Parallelware Trainer is an Integrated Development Environment designed to facilitate the learning, usage, and implementation of OpenMP/OpenACC parallel programming, along with the ability to test the performance improvements of particular parallel implementations.
The tool detects candidate loops for parallelizeing with OpenMP and OpenACC and provides parallel constructs for such loops.
It supports the C and C++ programming languages as well as multi-threading, tasking (loop-level only) and GPU offloading paradigms using both OpenMP and OpenACC.

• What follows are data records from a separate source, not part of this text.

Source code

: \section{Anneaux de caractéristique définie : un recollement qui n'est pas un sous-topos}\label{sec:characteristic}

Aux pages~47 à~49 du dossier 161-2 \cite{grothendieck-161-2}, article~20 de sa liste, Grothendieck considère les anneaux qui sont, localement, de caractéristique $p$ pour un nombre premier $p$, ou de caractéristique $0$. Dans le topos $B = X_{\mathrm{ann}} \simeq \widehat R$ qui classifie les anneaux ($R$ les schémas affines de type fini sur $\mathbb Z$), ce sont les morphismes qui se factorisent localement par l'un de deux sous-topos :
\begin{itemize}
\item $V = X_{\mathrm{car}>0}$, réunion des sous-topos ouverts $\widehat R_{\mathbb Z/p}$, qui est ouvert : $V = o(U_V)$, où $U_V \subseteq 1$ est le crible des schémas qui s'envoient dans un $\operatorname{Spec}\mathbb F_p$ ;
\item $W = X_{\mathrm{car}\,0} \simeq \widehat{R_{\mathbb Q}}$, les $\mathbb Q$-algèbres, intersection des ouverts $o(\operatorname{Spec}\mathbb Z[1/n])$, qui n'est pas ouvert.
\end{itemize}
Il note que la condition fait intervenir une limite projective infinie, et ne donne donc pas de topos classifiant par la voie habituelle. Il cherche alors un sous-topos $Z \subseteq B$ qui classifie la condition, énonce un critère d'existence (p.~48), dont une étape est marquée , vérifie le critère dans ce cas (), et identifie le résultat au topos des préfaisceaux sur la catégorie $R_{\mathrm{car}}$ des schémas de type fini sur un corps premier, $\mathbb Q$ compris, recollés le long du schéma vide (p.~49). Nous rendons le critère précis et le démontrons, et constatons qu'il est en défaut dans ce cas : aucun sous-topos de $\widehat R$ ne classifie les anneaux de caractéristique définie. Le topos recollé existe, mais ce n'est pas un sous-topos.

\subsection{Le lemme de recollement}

Using Parallelware Trainer¶
Parallelware Trainer has a graphical user interface. Thus, you need to connect to a NERSC host either using the NoMachine client or enabling X11 forwarding (with
-Y) if you decide to use
You’ll need to load the pwtrainer module:
module load pwtrainer
Although it is not compulsory, most of the time you will want to build and run your code from Parallelware Trainer. Therefore, you should also load the modules required to build and run your code.
You need to run Parallelware Trainer on compute nodes in an interactive batch job. This is especially true when your code is using Cray MPI, Cray SHMEM, UPC, etc., as your code will fail to run on login nodes. Note also that it is against the NERSC policy to run compute-intensive work on login nodes.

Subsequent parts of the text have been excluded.